━━━ Supplied material ━━━

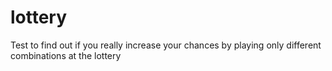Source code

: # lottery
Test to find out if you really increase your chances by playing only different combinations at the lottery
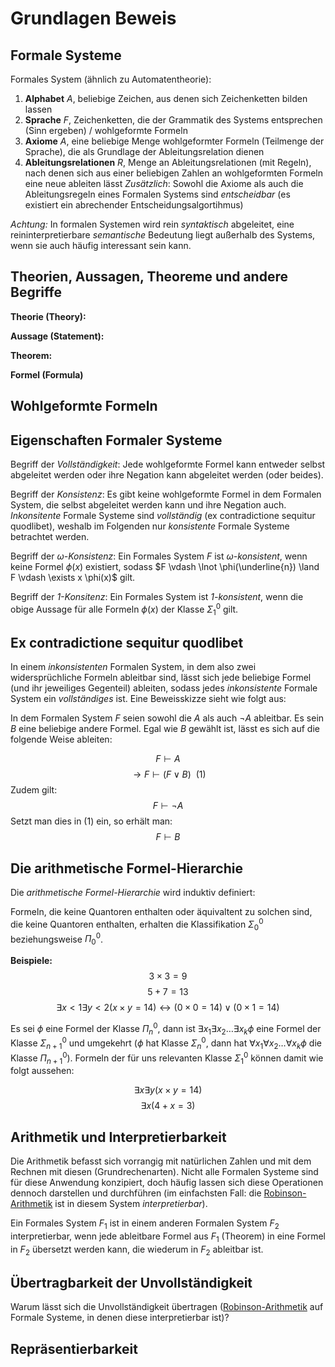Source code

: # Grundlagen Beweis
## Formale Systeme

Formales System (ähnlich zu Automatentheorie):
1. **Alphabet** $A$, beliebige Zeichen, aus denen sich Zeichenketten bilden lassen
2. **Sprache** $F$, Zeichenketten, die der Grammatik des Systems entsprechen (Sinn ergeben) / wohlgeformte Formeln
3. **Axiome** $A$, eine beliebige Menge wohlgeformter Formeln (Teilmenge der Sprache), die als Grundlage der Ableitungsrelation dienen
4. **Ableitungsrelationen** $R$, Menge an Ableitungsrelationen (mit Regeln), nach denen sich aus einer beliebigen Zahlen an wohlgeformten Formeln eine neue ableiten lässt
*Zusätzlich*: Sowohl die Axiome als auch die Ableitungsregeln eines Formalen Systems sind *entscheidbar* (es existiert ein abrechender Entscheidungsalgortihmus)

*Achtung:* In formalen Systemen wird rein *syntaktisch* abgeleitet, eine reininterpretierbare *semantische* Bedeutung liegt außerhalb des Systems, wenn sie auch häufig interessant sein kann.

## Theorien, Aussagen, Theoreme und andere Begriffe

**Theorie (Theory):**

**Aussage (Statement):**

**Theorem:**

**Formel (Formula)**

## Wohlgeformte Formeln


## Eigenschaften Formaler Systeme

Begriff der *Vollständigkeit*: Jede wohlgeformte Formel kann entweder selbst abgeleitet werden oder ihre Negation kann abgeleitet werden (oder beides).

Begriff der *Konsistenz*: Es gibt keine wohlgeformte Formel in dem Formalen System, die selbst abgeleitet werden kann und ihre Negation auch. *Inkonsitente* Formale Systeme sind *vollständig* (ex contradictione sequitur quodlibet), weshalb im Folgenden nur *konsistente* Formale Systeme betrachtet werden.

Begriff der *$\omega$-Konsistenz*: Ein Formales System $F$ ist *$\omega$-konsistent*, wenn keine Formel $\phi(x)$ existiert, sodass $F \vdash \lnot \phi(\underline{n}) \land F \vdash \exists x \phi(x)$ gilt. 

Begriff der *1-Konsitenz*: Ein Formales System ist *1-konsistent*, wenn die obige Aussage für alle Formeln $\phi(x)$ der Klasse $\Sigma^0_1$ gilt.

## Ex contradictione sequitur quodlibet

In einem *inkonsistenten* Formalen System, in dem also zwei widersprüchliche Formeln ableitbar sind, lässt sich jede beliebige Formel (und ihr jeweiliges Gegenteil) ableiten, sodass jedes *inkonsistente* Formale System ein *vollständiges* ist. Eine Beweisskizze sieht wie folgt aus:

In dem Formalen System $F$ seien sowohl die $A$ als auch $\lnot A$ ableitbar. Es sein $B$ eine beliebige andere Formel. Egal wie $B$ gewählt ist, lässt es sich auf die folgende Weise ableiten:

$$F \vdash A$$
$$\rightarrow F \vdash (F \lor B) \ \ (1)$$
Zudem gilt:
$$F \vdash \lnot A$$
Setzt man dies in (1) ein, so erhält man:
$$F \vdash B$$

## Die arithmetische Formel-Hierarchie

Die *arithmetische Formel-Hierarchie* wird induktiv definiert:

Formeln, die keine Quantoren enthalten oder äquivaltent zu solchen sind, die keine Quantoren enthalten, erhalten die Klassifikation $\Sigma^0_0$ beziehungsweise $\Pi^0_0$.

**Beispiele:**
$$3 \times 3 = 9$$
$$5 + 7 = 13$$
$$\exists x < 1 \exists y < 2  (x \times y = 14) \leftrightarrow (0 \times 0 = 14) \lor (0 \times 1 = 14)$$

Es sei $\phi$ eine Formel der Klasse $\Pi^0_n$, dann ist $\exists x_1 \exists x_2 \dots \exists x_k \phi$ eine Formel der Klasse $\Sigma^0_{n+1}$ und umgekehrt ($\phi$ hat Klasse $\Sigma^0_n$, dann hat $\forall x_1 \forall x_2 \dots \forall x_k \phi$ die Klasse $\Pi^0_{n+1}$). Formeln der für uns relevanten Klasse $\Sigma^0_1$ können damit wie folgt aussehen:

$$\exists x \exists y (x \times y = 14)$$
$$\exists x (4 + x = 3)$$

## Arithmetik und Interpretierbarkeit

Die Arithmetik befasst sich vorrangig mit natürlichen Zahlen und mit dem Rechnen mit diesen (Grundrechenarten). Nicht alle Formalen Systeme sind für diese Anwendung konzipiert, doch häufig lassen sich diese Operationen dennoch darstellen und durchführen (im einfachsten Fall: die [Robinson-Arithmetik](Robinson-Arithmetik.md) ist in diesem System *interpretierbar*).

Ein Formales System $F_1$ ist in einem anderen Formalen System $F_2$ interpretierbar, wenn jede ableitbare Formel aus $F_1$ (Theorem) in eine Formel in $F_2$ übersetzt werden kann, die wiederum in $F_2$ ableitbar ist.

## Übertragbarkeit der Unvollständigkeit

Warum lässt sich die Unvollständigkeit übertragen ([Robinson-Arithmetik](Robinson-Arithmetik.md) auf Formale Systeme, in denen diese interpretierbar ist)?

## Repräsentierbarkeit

━━━

• _Task goal_:
Read the entries and pick out all lines that include the word "Sprache".

• _Task response_:
2. **Sprache** $F$, Zeichenketten, die der Grammatik des Systems entsprechen (Sinn ergeben) / wohlgeformte Formeln
3. **Axiome** $A$, eine beliebige Menge wohlgeformter Formeln (Teilmenge der Sprache), die als Grundlage der Ableitungsrelation dienen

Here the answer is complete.